When the Israelites were about to leave the region of Mount Sinai, Moses requested that Hobab accompany them to serve as “eyes” or as a scout for the nation because of his knowledge of the area. Although declining at first, Hobab apparently did go along, for the Kenites are later mentioned as taking up residence in the wilderness of Judah to the S of Arad.—Num. 10:29-32; Judg. 1:16.
At a later period Heber the Kenite separated himself from the other Kenites and pitched his tent at Kedesh in the territory of Naphtali. (Judg. 4:11) When the Canaanite forces were overthrown, Sisera “fled on foot to the tent of Jael the wife of Heber the Kenite, for there was peace between Jabin the king of Hazor and the household of Heber the Kenite.”—However, there Sisera’s life ended at Jael’s hand.—Judg. 4:17-21; 5:24-27.

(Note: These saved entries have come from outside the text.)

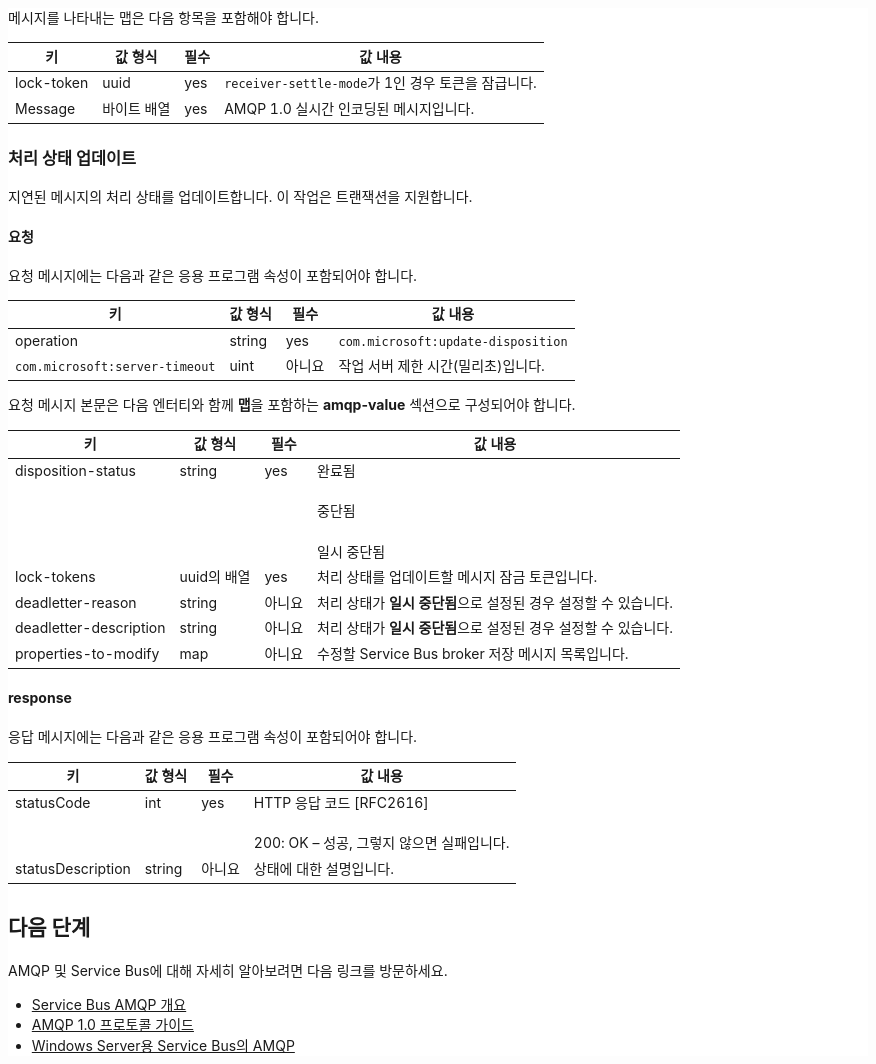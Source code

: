메시지를 나타내는 맵은 다음 항목을 포함해야 합니다.  
  
|키|값 형식|필수|값 내용|  
|---------|----------------|--------------|--------------------|  
|lock-token|uuid|yes|`receiver-settle-mode`가 1인 경우 토큰을 잠급니다.|  
|Message|바이트 배열|yes|AMQP 1.0 실시간 인코딩된 메시지입니다.|  
  
### <a name="update-disposition-status"></a>처리 상태 업데이트  

지연된 메시지의 처리 상태를 업데이트합니다. 이 작업은 트랜잭션을 지원합니다.
  
#### <a name="request"></a>요청  

요청 메시지에는 다음과 같은 응용 프로그램 속성이 포함되어야 합니다.  
  
|키|값 형식|필수|값 내용|  
|---------|----------------|--------------|--------------------|  
|operation|string|yes|`com.microsoft:update-disposition`|  
|`com.microsoft:server-timeout`|uint|아니요|작업 서버 제한 시간(밀리초)입니다.|  
  
요청 메시지 본문은 다음 엔터티와 함께 **맵**을 포함하는 **amqp-value** 섹션으로 구성되어야 합니다.  
  
|키|값 형식|필수|값 내용|  
|---------|----------------|--------------|--------------------|  
|disposition-status|string|yes|완료됨<br /><br /> 중단됨<br /><br /> 일시 중단됨|  
|lock-tokens|uuid의 배열|yes|처리 상태를 업데이트할 메시지 잠금 토큰입니다.|  
|deadletter-reason|string|아니요|처리 상태가 **일시 중단됨**으로 설정된 경우 설정할 수 있습니다.|  
|deadletter-description|string|아니요|처리 상태가 **일시 중단됨**으로 설정된 경우 설정할 수 있습니다.|  
|properties-to-modify|map|아니요|수정할 Service Bus broker 저장 메시지 목록입니다.|  
  
#### <a name="response"></a>response  

응답 메시지에는 다음과 같은 응용 프로그램 속성이 포함되어야 합니다.  
  
|키|값 형식|필수|값 내용|  
|---------|----------------|--------------|--------------------|  
|statusCode|int|yes|HTTP 응답 코드 [RFC2616]<br /><br /> 200: OK – 성공, 그렇지 않으면 실패입니다.|  
|statusDescription|string|아니요|상태에 대한 설명입니다.|

## <a name="next-steps"></a>다음 단계

AMQP 및 Service Bus에 대해 자세히 알아보려면 다음 링크를 방문하세요.

* [Service Bus AMQP 개요]
* [AMQP 1.0 프로토콜 가이드]
* [Windows Server용 Service Bus의 AMQP]

[Service Bus AMQP 개요]: service-bus-amqp-overview.md
[AMQP 1.0 프로토콜 가이드]: service-bus-amqp-protocol-guide.md
[Windows Server용 Service Bus의 AMQP]: https://docs.microsoft.com/previous-versions/service-bus-archive/dn282144(v=azure.100)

In the days of King Saul some Kenites were residing among the Amalekites. Therefore Saul, when about to make war against the Amalekites, urged the Kenites to separate themselves to escape calamity. This kindness was extended because the Kenites had themselves “exercised loving-kindness with all the sons of Israel at the time of their coming up out of Egypt.” (1 Sam. 15:5, 6; compare Exodus 18:8, 9; Numbers 10:29-33.) Later, David told Achish that he made a raid “upon the south of the Kenites.” (1 Sam. 27:10) But this was part of a subterfuge. Actually, the Kenites were on friendly terms with the Israelites. Thus, when David plundered Ziklag he sent some of the spoil “to those in the cities of the Kenites,” probably in the mountainous region of southern Judah.—1 Sam. 30:29.

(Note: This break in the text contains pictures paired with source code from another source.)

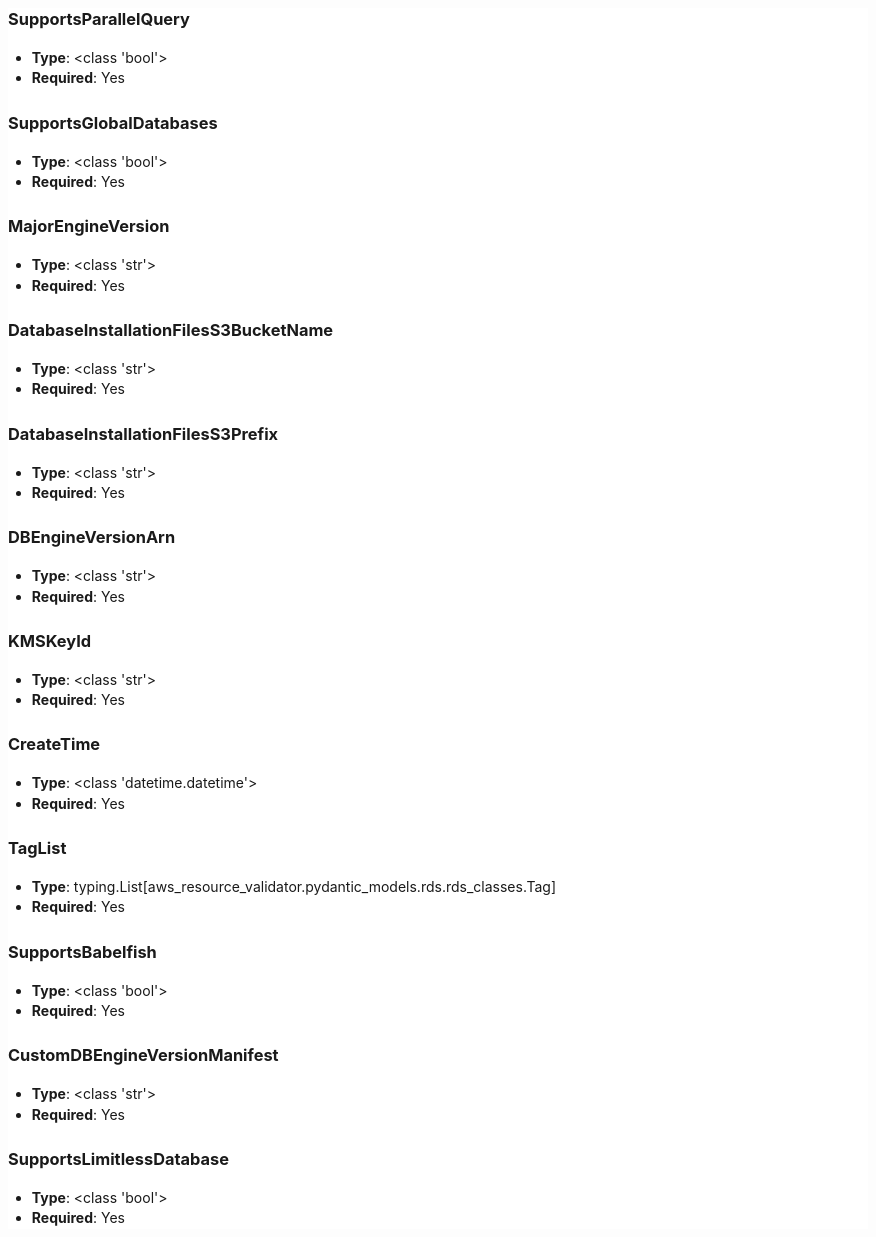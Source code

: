 ### SupportsParallelQuery
- **Type**: <class 'bool'>
- **Required**: Yes

### SupportsGlobalDatabases
- **Type**: <class 'bool'>
- **Required**: Yes

### MajorEngineVersion
- **Type**: <class 'str'>
- **Required**: Yes

### DatabaseInstallationFilesS3BucketName
- **Type**: <class 'str'>
- **Required**: Yes

### DatabaseInstallationFilesS3Prefix
- **Type**: <class 'str'>
- **Required**: Yes

### DBEngineVersionArn
- **Type**: <class 'str'>
- **Required**: Yes

### KMSKeyId
- **Type**: <class 'str'>
- **Required**: Yes

### CreateTime
- **Type**: <class 'datetime.datetime'>
- **Required**: Yes

### TagList
- **Type**: typing.List[aws_resource_validator.pydantic_models.rds.rds_classes.Tag]
- **Required**: Yes

### SupportsBabelfish
- **Type**: <class 'bool'>
- **Required**: Yes

### CustomDBEngineVersionManifest
- **Type**: <class 'str'>
- **Required**: Yes

### SupportsLimitlessDatabase
- **Type**: <class 'bool'>
- **Required**: Yes
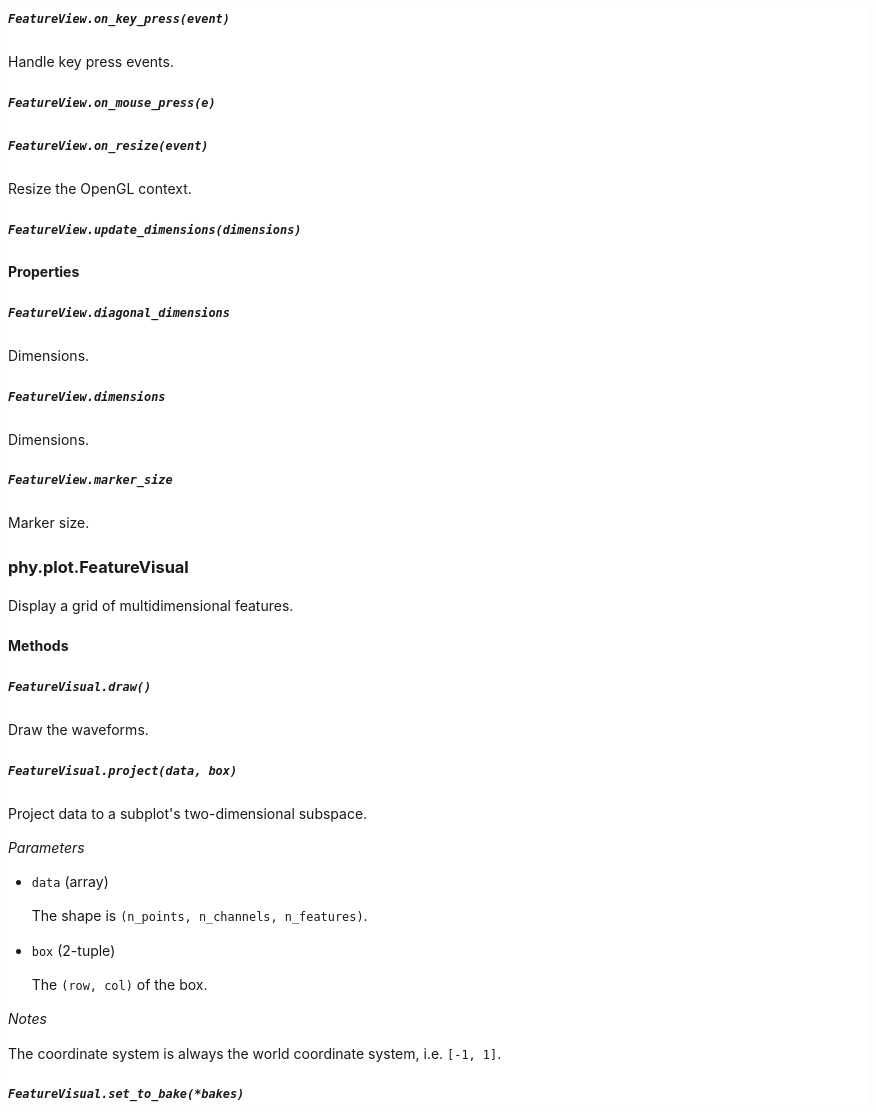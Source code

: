 ##### `FeatureView.on_key_press(event)`

Handle key press events.

##### `FeatureView.on_mouse_press(e)`



##### `FeatureView.on_resize(event)`

Resize the OpenGL context.

##### `FeatureView.update_dimensions(dimensions)`



#### Properties

##### `FeatureView.diagonal_dimensions`

Dimensions.

##### `FeatureView.dimensions`

Dimensions.

##### `FeatureView.marker_size`

Marker size.

### phy.plot.FeatureVisual

Display a grid of multidimensional features.

#### Methods

##### `FeatureVisual.draw()`

Draw the waveforms.

##### `FeatureVisual.project(data, box)`

Project data to a subplot's two-dimensional subspace.

*Parameters*

* `data` (array)

    The shape is `(n_points, n_channels, n_features)`.

* `box` (2-tuple)

    The `(row, col)` of the box.

*Notes*

The coordinate system is always the world coordinate system, i.e.
`[-1, 1]`.

##### `FeatureVisual.set_to_bake(*bakes)`
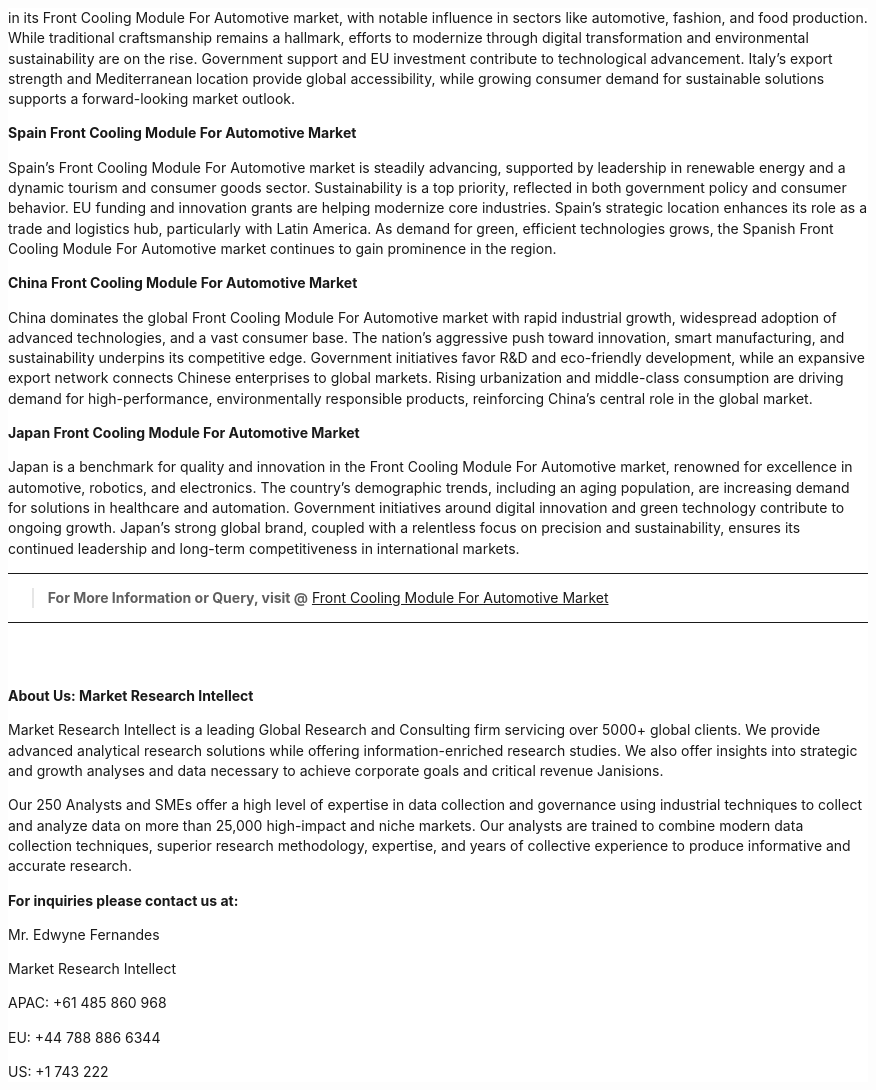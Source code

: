 in its Front Cooling Module For Automotive market, with notable influence in sectors like automotive, fashion, and food production. While traditional craftsmanship remains a hallmark, efforts to modernize through digital transformation and environmental sustainability are on the rise. Government support and EU investment contribute to technological advancement. Italy&rsquo;s export strength and Mediterranean location provide global accessibility, while growing consumer demand for sustainable solutions supports a forward-looking market outlook.</p><p class="" data-start="4424" data-end="4975"><strong data-start="4424" data-end="4445">Spain Front Cooling Module For Automotive Market</strong></p><p class="" data-start="4424" data-end="4975">Spain&rsquo;s Front Cooling Module For Automotive market is steadily advancing, supported by leadership in renewable energy and a dynamic tourism and consumer goods sector. Sustainability is a top priority, reflected in both government policy and consumer behavior. EU funding and innovation grants are helping modernize core industries. Spain&rsquo;s strategic location enhances its role as a trade and logistics hub, particularly with Latin America. As demand for green, efficient technologies grows, the Spanish Front Cooling Module For Automotive market continues to gain prominence in the region.</p><p class="" data-start="4977" data-end="5589"><strong data-start="4977" data-end="4998">China Front Cooling Module For Automotive Market</strong></p><p class="" data-start="4977" data-end="5589">China dominates the global Front Cooling Module For Automotive market with rapid industrial growth, widespread adoption of advanced technologies, and a vast consumer base. The nation&rsquo;s aggressive push toward innovation, smart manufacturing, and sustainability underpins its competitive edge. Government initiatives favor R&amp;D and eco-friendly development, while an expansive export network connects Chinese enterprises to global markets. Rising urbanization and middle-class consumption are driving demand for high-performance, environmentally responsible products, reinforcing China&rsquo;s central role in the global market.</p><p class="" data-start="5591" data-end="6162"><strong data-start="5591" data-end="5612">Japan Front Cooling Module For Automotive Market</strong></p><p class="" data-start="5591" data-end="6162">Japan is a benchmark for quality and innovation in the Front Cooling Module For Automotive market, renowned for excellence in automotive, robotics, and electronics. The country&rsquo;s demographic trends, including an aging population, are increasing demand for solutions in healthcare and automation. Government initiatives around digital innovation and green technology contribute to ongoing growth. Japan&rsquo;s strong global brand, coupled with a relentless focus on precision and sustainability, ensures its continued leadership and long-term competitiveness in international markets.</p><hr /><blockquote><p><span class="font-[700]"><strong>For More Information or Query, visit&nbsp;@</strong>&nbsp;</span><span class="font-[700]"><a href="https://www.marketresearchintellect.com/product/front-cooling-module-for-automotive-market/?utm_source=Linkedin&utm_medium=027" target="_blank" data-tracking-control-name="article-ssr-frontend-pulse_little-text-block" data-tracking-will-navigate="" data-test-link="">Front Cooling Module For Automotive Market</a></span></p></blockquote><hr /><h3>&nbsp;</h3><p><strong><span class="font-[700]">About Us: Market Research Intellect</span></strong></p><p><span class="">Market Research Intellect is a leading Global Research and Consulting firm servicing over 5000+ global clients. We provide advanced analytical research solutions while offering information-enriched research studies.&nbsp;</span>We also offer insights into strategic and growth analyses and data necessary to achieve corporate goals and critical revenue Janisions.</p><p><span class="">Our 250 Analysts and SMEs offer a high level of expertise in data collection and governance using industrial techniques to collect and analyze data on more than 25,000 high-impact and niche markets. Our analysts are trained to combine modern data collection techniques, superior research methodology, expertise, and years of collective experience to produce informative and accurate research.</span></p><p><strong>For inquiries please contact us at:</strong></p><p>Mr. Edwyne Fernandes</p><p>Market Research Intellect</p><p>APAC: +61 485 860 968</p><p>EU: +44 788 886 6344</p><p>US: +1 743 222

Families of scribes residing at Jabez were Kenites “that came from Hammath the father of the house of Rechab.” (1 Chron. 2:55) They are mentioned in connection with descendants of Judah.—1 Chron. 2:3.
The fact that the Kenites lived in association with different peoples at various times and places may imply that this nomadic or seminomadic people was not entirely absorbed by any other tribe or people.
The Bible does not specifically report what happened to the Kenites, also called Kain. Balaam’s proverbial utterance concerning them posed the question: “How long will it be till Assyria will carry you away captive?” (Num. 24:21, 22) So it may be that some Kenites lived in the northern kingdom of Israel and surrounding areas and were taken captive along with them by the Assyrians.—2 Ki. 15:29; 17:6.